- Wirja: Family Matters
- The chosen family
Blood is thicker than water. At least, so says an ancient proverb that stresses the strength of biological family ties. Yet, as the notion of ‘the chosen family’ gained ground in the 20th century, the truth of that statement has been severely challenged: parents and siblings might be the people with whom we spend a big part of our life, but it could be others we end up bonding with the most.
The idea of choosing your own family, rather than accepting biological or legal kinship, has grown more important in postmodern society, as people increasingly tried to beat loneliness and hardship by creating their own circle of trust.

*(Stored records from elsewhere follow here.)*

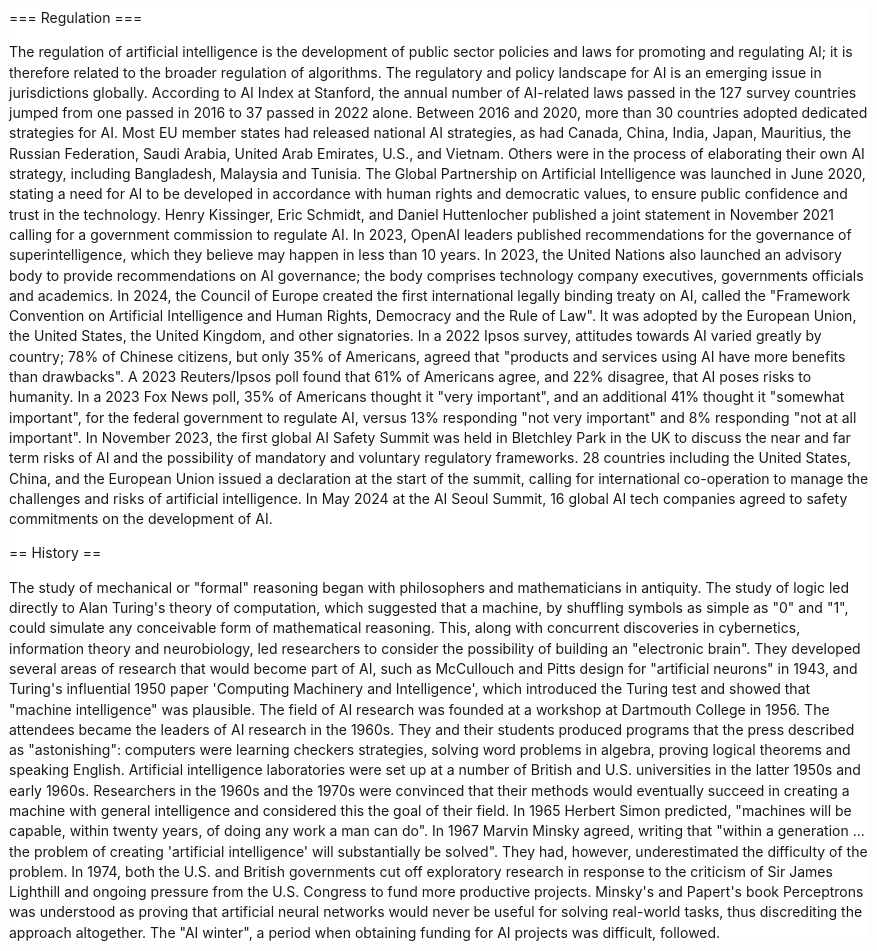 
=== Regulation ===

The regulation of artificial intelligence is the development of public sector policies and laws for promoting and regulating AI; it is therefore related to the broader regulation of algorithms. The regulatory and policy landscape for AI is an emerging issue in jurisdictions globally. According to AI Index at Stanford, the annual number of AI-related laws passed in the 127 survey countries jumped from one passed in 2016 to 37 passed in 2022 alone. Between 2016 and 2020, more than 30 countries adopted dedicated strategies for AI. Most EU member states had released national AI strategies, as had Canada, China, India, Japan, Mauritius, the Russian Federation, Saudi Arabia, United Arab Emirates, U.S., and Vietnam. Others were in the process of elaborating their own AI strategy, including Bangladesh, Malaysia and Tunisia. The Global Partnership on Artificial Intelligence was launched in June 2020, stating a need for AI to be developed in accordance with human rights and democratic values, to ensure public confidence and trust in the technology. Henry Kissinger, Eric Schmidt, and Daniel Huttenlocher published a joint statement in November 2021 calling for a government commission to regulate AI. In 2023, OpenAI leaders published recommendations for the governance of superintelligence, which they believe may happen in less than 10 years. In 2023, the United Nations also launched an advisory body to provide recommendations on AI governance; the body comprises technology company executives, governments officials and academics. In 2024, the Council of Europe created the first international legally binding treaty on AI, called the "Framework Convention on Artificial Intelligence and Human Rights, Democracy and the Rule of Law". It was adopted by the European Union, the United States, the United Kingdom, and other signatories.
In a 2022 Ipsos survey, attitudes towards AI varied greatly by country; 78% of Chinese citizens, but only 35% of Americans, agreed that "products and services using AI have more benefits than drawbacks". A 2023 Reuters/Ipsos poll found that 61% of Americans agree, and 22% disagree, that AI poses risks to humanity. In a 2023 Fox News poll, 35% of Americans thought it "very important", and an additional 41% thought it "somewhat important", for the federal government to regulate AI, versus 13% responding "not very important" and 8% responding "not at all important".
In November 2023, the first global AI Safety Summit was held in Bletchley Park in the UK to discuss the near and far term risks of AI and the possibility of mandatory and voluntary regulatory frameworks. 28 countries including the United States, China, and the European Union issued a declaration at the start of the summit, calling for international co-operation to manage the challenges and risks of artificial intelligence. In May 2024 at the AI Seoul Summit, 16 global AI tech companies agreed to safety commitments on the development of AI.


== History ==

The study of mechanical or "formal" reasoning began with philosophers and mathematicians in antiquity. The study of logic led directly to Alan Turing's theory of computation, which suggested that a machine, by shuffling symbols as simple as "0" and "1", could simulate any conceivable form of mathematical reasoning. This, along with concurrent discoveries in cybernetics, information theory and neurobiology, led researchers to consider the possibility of building an "electronic brain". They developed several areas of research that would become part of AI, such as McCullouch and Pitts design for "artificial neurons" in 1943, and Turing's influential 1950 paper 'Computing Machinery and Intelligence', which introduced the Turing test and showed that "machine intelligence" was plausible.
The field of AI research was founded at a workshop at Dartmouth College in 1956. The attendees became the leaders of AI research in the 1960s. They and their students produced programs that the press described as "astonishing": computers were learning checkers strategies, solving word problems in algebra, proving logical theorems and speaking English. Artificial intelligence laboratories were set up at a number of British and U.S. universities in the latter 1950s and early 1960s.
Researchers in the 1960s and the 1970s were convinced that their methods would eventually succeed in creating a machine with general intelligence and considered this the goal of their field. In 1965 Herbert Simon predicted, "machines will be capable, within twenty years, of doing any work a man can do". In 1967 Marvin Minsky agreed, writing that "within a generation ... the problem of creating 'artificial intelligence' will substantially be solved". They had, however, underestimated the difficulty of the problem. In 1974, both the U.S. and British governments cut off exploratory research in response to the criticism of Sir James Lighthill and ongoing pressure from the U.S. Congress to fund more productive projects. Minsky's and Papert's book Perceptrons was understood as proving that artificial neural networks would never be useful for solving real-world tasks, thus discrediting the approach altogether. The "AI winter", a period when obtaining funding for AI projects was difficult, followed. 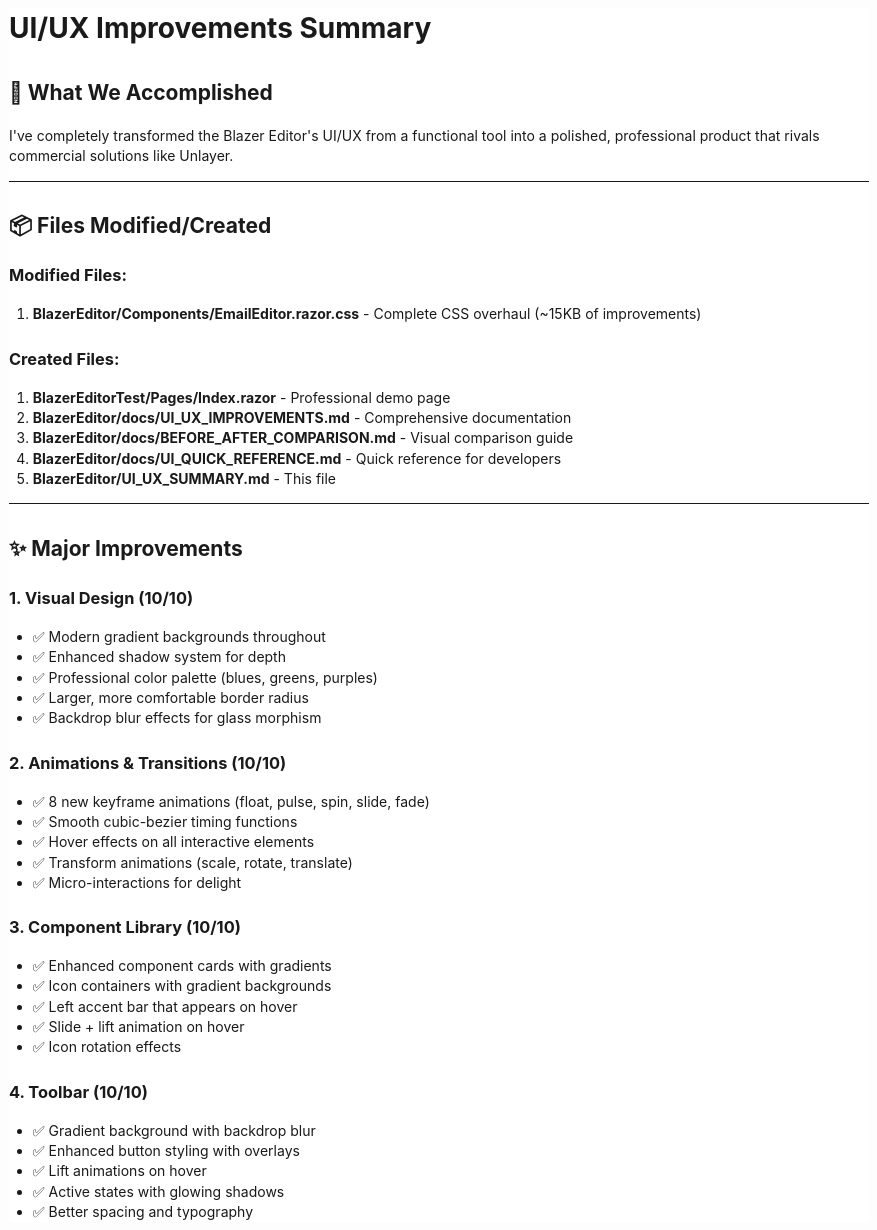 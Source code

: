 # UI/UX Improvements Summary

## 🎉 What We Accomplished

I've completely transformed the Blazer Editor's UI/UX from a functional tool into a polished, professional product that rivals commercial solutions like Unlayer.

---

## 📦 Files Modified/Created

### Modified Files:
1. **BlazerEditor/Components/EmailEditor.razor.css** - Complete CSS overhaul (~15KB of improvements)

### Created Files:
1. **BlazerEditorTest/Pages/Index.razor** - Professional demo page
2. **BlazerEditor/docs/UI_UX_IMPROVEMENTS.md** - Comprehensive documentation
3. **BlazerEditor/docs/BEFORE_AFTER_COMPARISON.md** - Visual comparison guide
4. **BlazerEditor/docs/UI_QUICK_REFERENCE.md** - Quick reference for developers
5. **BlazerEditor/UI_UX_SUMMARY.md** - This file

---

## ✨ Major Improvements

### 1. Visual Design (10/10)
- ✅ Modern gradient backgrounds throughout
- ✅ Enhanced shadow system for depth
- ✅ Professional color palette (blues, greens, purples)
- ✅ Larger, more comfortable border radius
- ✅ Backdrop blur effects for glass morphism

### 2. Animations & Transitions (10/10)
- ✅ 8 new keyframe animations (float, pulse, spin, slide, fade)
- ✅ Smooth cubic-bezier timing functions
- ✅ Hover effects on all interactive elements
- ✅ Transform animations (scale, rotate, translate)
- ✅ Micro-interactions for delight

### 3. Component Library (10/10)
- ✅ Enhanced component cards with gradients
- ✅ Icon containers with gradient backgrounds
- ✅ Left accent bar that appears on hover
- ✅ Slide + lift animation on hover
- ✅ Icon rotation effects

### 4. Toolbar (10/10)
- ✅ Gradient background with backdrop blur
- ✅ Enhanced button styling with overlays
- ✅ Lift animations on hover
- ✅ Active states with glowing shadows
- ✅ Better spacing and typography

In the late 1960s and 1970s, hippies fed up with mainstream ideas, traditionalism and institutionalised life established alternative communities that functioned as extended families and relied on communal ownership and solidarity.
Yet these alternative lifestyles didn't always prove to be sustainable, as people found the group pressure to conform and the lack of private property hard to cope with. Moreover, self-sufficiency turned out to be a hard goal to achieve and the success of education in communal settlements came under scrutiny.
Next to communes sharing space and means to live, the last decades of the century saw counter- and subcultures forming tight communities that responded to their sense of belonging beyond the traditional family realm.
At the turn of the century, the emergence of social media enabled the formation of global families: tight-knit groups of people who might never meet in person but feel bonded by shared interests or an emotional connection.
Yet the most powerful driver behind demystifying the idea that ‘you can choose your friends but you can't choose your family’, has been LGBTQ+ activism. At greater risk for social isolation and family rejection, people in the queer community have found themselves leaning more on alternative networks for love and support, thus furthering a different understanding of what it means to be a family.